Different realities with a common goal
"The unquestionably beautiful thing about running a hotel is that we have these very different professional groups. When we are together in the management group, we talk about: 1) how we strengthen these professional skills, and 2) how we break down the barriers so that everyone works towards a common, overall focus. It sounds completely paradoxical, but it isn't. For example, if a guest asks for a sandwich at the reception, we just need to make it happen quickly, even if the kitchen is occupied with a large planned conference lunch at the moment. The guest is always at the center and must feel well-assisted."
And according to the hotel director, all employees, regardless of title or level, are a significant and important part of the culture. Everyone shapes the workplace, and everyone shapes the experience that guests have during a visit to Comwell.
"Every little conversation, suggestion for change, praise, and so on colors the culture. Everyone helps set a direction. That's why I also make a big effort to be a visible leader myself. I rush around and talk to everyone all the time. And the very different professional groups are, of course, also a challenge as a leader. Fortunately, an exciting one. The reality looks very different from the different areas of responsibility that the employees have, and you have to have respect for that."
"I'm just a department head"
Being a good leader is also about letting go, according to Comwell Holte's hotel director, who gives an example that the boss's way is not always the best way:
"As a former head chef, I am well-versed in the kitchen myself. So the easiest thing would be to go down to the kitchen and do everything my way. But I don't want to impose my methods on the department heads. It provides short-term solutions without ownership. The most important thing is that we agree on the end result. I'm just a department head for the leadership group, as I like to say. We meet every day at 10:00 a.m. and 3:00 p.m. and go over the day and evening together. Here, I can sense how everyone is doing and what the biggest challenges are right now."

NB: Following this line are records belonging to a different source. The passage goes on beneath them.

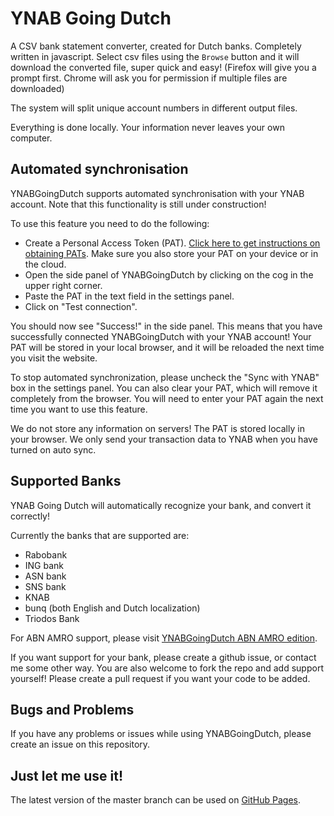 # YNAB Going Dutch

A CSV bank statement converter, created for Dutch banks. Completely written in javascript.
Select csv files using the `Browse` button and it will download the converted file, super quick and easy! (Firefox will give you a prompt first. Chrome will ask you for permission if multiple files are downloaded)

The system will split unique account numbers in different output files.

Everything is done locally. Your information never leaves your own computer.

## Automated synchronisation
YNABGoingDutch supports automated synchronisation with your YNAB account. Note that this functionality is still under construction!

To use this feature you need to do the following:
- Create a Personal Access Token (PAT). [Click here to get instructions on obtaining PATs](https://api.youneedabudget.com/#personal-access-tokens). Make sure you also store your PAT on your device or in the cloud.
- Open the side panel of YNABGoingDutch by clicking on the cog in the upper right corner.
- Paste the PAT in the text field in the settings panel.
- Click on "Test connection".

You should now see "Success!" in the side panel. This means that you have successfully connected YNABGoingDutch with your YNAB account! Your PAT will be stored in your local browser, and it will be reloaded the next time you visit the website.

To stop automated synchronization, please uncheck the "Sync with YNAB" box in the settings panel. You can also clear your PAT, which will remove it completely from the browser. You will need to enter your PAT again the next time you want to use this feature.

We do not store any information on servers! The PAT is stored locally in your browser. We only send your transaction data to YNAB when you have turned on auto sync.

## Supported Banks
YNAB Going Dutch will automatically recognize your bank, and convert it correctly!

Currently the banks that are supported are:
 - Rabobank
 - ING bank
 - ASN bank
 - SNS bank
 - KNAB
 - bunq (both English and Dutch localization)
 - Triodos Bank
 
For ABN AMRO support, please visit [YNABGoingDutch ABN AMRO edition](https://github.com/danielswrath/YNABGoingDutch-ABN-edition).

 If you want support for your bank, please create a github issue, or contact me some other way.
 You are also welcome to fork the repo and add support yourself! Please create a pull request if you want your code to be added.

## Bugs and Problems
If you have any problems or issues while using YNABGoingDutch, please create an issue on this repository.

## Just let me use it!
The latest version of the master branch can be used on [GitHub Pages](https://danielswrath.github.io/YNABGoingDutch). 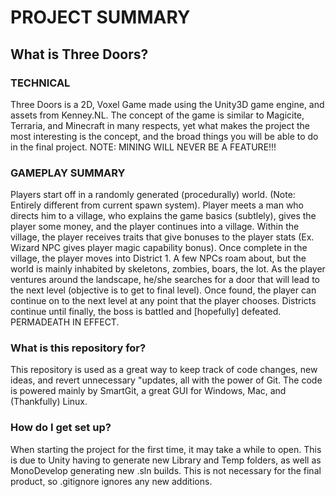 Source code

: # PROJECT SUMMARY #

## What is Three Doors? ###
### TECHNICAL ###
Three Doors is a 2D, Voxel Game made using the Unity3D game engine, and assets from Kenney.NL.  The concept of the game is similar to Magicite, Terraria, and Minecraft in many respects, yet what makes the project the most interesting is the concept, and the broad things you will be able to do in the final project.  NOTE: MINING WILL NEVER BE A FEATURE!!!
### GAMEPLAY SUMMARY ###
Players start off in a randomly generated (procedurally) world.  (Note: Entirely different from current spawn system).  Player meets a man who directs him
to a village, who explains the game basics (subtlely), gives the player some money, and the player continues into a village.  Within the village, the player 
receives traits that give bonuses to the player stats (Ex. Wizard NPC gives player magic capability bonus).  Once complete in the village, the player moves 
into District 1.  A few NPCs roam about, but the world is mainly inhabited by skeletons, zombies, boars, the lot.  As the player ventures around the landscape, 
he/she searches for a door that will lead to the next level (objective is to get to final level).  Once found, the player can continue on to the next level at 
any point that the player chooses.  Districts continue until finally, the boss is battled and [hopefully] defeated.  PERMADEATH IN EFFECT.  

### What is this repository for? ###
This repository is used as a great way to keep track of code changes, new ideas, and revert unnecessary "updates, all with the power of Git.  The code is powered mainly by SmartGit, a great GUI for Windows, Mac, and (Thankfully) Linux.  

### How do I get set up? ###
When starting the project for the first time, it may take a while to open.  This is due to Unity having to generate new Library and Temp folders, as well as MonoDevelop generating new .sln builds.  This is not necessary for the final product, so .gitignore ignores any new additions.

Guests don't care about internal responsibilities
"My goal is for everyone to support and respect each other's work. It's so essential for how the guest experiences being here. After all, guests don't care about our internal responsibilities. So regardless of one's primary responsibility, a positive experience for the guests is the end goal.
So yes, receptionists can also easily take the empty plates, cups, and glasses with them if they are already going to the kitchen. Just as the chef can greet a seeking guest and ask, "Is there anything I can do for you?"
Put on your rubber boots and go out into nature
Feddersen sits during this interview in one of the hotel's smaller meeting rooms with huge windows overlooking tall birch trees, a small lake, and fields as far as the eye can see.
"It's so beautiful here, and there's so much we can do with this place," he says with a dreamy expression.
The hotel director has big plans to make use of the beautiful nature surrounding the hotel, which is almost invisible when driving past on Kongevejen.
"This area is excellent for outdoor mindfulness, meeting rooms, and dining areas. It's great for our meeting and conference guests, but also for guests who come here for a little get away with their partner. And we've also gotten the rubber boots up from the basement to get started," he smiles. "You can borrow them along with a small map of the area. I hope that in the future - from inside the meeting rooms - you can see all the great outdoor facilities and feel inspired to use them."